The use of adding print statements to your code as a debugging
technique should not be underestimated. They can be used to help
monitor variables or simply to flag where in your program execution has
got to. A bisection method can be employed where one uses print
statements to gradually narrow down where exactly the program is
crashing. For debugging it is generally easiest to run with the minimum
number of
threads that you can. This will cut done on the amount of output you
get which can prove confusing. By prining out the value of
MPI_Wtime you can get an idea
of where the time is being spent in your program. It may also be easier
if you only print from one of the threads. Print
statements can be used in conjuction with any of the other techniques I
describe later.
It depends what sort of bug you think you are looking for but in
general it speeds up compiling and makes the hunt easier if you turn
off optimisation as a first step. You can do this with -O0 (That is a capital letter O
follwed by a number zero). Obviously if it is a bug that only shows up
with optimisation on you will have to investigate at what level of
optimisation your bug show up. If your bug still shows up with no
optimisation then try compiling with
the environment variable HPCF_VERBOSE=all
this sets -xcheck=stkovf -fpover -u
-ansi. Having fixed any problems this shows up compiling with
the -C option will check for
most array
subscripts going beyond their declared size. If this has shown up no
problems then now we compile with the -g
option and use a debugger.
dbx is the debugger most users are familiar with.

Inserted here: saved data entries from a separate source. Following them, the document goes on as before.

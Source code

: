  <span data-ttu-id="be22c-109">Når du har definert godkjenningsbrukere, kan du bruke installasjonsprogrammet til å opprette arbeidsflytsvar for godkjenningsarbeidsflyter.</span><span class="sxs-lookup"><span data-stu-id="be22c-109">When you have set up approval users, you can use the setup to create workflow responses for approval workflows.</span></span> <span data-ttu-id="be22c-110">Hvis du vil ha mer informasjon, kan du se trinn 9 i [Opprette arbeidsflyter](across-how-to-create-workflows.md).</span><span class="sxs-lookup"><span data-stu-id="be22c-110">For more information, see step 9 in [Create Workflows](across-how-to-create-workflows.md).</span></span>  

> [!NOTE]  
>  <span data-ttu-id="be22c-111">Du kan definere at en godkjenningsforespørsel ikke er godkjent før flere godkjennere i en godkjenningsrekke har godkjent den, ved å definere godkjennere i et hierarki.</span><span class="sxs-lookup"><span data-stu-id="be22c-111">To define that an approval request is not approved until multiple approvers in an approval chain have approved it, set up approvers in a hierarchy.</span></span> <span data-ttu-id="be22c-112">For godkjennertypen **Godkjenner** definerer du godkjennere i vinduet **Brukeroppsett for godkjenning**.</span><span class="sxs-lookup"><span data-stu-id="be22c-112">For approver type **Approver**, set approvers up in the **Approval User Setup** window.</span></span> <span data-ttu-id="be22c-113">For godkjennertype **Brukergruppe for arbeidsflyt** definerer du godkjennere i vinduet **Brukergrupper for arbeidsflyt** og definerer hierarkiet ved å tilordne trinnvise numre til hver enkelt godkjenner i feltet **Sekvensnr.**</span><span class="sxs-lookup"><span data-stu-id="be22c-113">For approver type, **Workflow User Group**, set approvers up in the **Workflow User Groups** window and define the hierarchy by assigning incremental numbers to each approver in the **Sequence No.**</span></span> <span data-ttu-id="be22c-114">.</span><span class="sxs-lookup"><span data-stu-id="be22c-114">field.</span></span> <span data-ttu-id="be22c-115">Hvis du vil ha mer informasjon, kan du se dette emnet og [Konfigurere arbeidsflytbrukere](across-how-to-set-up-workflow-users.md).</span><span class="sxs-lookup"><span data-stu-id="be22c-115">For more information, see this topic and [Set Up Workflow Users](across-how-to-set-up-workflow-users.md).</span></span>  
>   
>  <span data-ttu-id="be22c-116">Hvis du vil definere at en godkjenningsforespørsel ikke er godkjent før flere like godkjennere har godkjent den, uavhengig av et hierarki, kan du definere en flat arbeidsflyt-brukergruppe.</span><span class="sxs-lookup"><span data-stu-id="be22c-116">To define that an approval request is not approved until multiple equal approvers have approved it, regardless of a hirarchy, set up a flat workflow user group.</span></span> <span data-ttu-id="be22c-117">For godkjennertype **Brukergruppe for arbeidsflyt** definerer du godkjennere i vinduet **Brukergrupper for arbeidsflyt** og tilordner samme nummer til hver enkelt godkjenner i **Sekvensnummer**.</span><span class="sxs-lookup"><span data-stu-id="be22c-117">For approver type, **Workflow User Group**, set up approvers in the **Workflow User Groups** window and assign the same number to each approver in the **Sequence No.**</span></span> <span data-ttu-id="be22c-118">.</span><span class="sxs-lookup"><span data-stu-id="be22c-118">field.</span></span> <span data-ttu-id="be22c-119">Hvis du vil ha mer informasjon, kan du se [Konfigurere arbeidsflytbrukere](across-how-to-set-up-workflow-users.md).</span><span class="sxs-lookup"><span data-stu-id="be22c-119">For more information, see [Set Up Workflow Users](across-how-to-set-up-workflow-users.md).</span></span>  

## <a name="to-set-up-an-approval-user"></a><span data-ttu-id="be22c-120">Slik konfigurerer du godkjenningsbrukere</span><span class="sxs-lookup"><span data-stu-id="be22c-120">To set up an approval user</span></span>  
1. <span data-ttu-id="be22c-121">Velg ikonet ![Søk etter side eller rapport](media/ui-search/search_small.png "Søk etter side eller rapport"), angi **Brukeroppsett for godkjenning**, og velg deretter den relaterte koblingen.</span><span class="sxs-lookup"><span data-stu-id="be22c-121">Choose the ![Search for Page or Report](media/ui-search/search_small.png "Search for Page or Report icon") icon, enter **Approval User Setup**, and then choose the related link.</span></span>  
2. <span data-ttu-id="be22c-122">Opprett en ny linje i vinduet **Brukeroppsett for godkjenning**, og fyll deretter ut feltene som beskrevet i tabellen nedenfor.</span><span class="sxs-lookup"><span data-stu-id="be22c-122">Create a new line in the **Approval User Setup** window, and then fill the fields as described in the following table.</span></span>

This can be used
interactively
mprun
-np ntasks -o dbx a.out
but a control file might make it easier and
allows one to submit the job to a queue. This may be needed if
the time and memory limit on the login machines make it difficult to
debug your program interactively. It does of course have the drawback
that you have to repeate the whole run if there is another command you
want to run in dbx. A control file might look like
$
cat dbx.in
catch
FPE
catch SIGSEGV
catch SIGBUS
run inputfile
where
dump
quit
This can then be run with
mprun
-np ntasks -o dbx a.out < dbx.in
This gives you the output from all the threads which is pretty
confusing and a lot of it may prove redundant. It might be easier to
just look at a few of the MPI processes.
$
cat rundebug.ksh
#!/bin/ksh
# mechanism to restrict debugging to a subset of MPI processes ...
if [[ $MP_RANK < 2 ]]
then
dbx a.out < dbx.in > dbx.out.t$MP_RANK
mpkill -9 $MP_JOBID
else
a.out
fi
This script needs to be an executable so alter it with
chmod +x rundebug.ksh
Then run it with
mprun -np ntasks rundebug.ksh
The alternative to dbx is prism. This is a graphical
tool
that provides
most of the functionality of dbx but in a bit more of a friendly way.
To run your job with prism
mprun -np ntasks prism a.out
Then when prism has fired up you need to hit
run. Programs running under prism take longer to run than under
dbx but some people find the interface more intuative.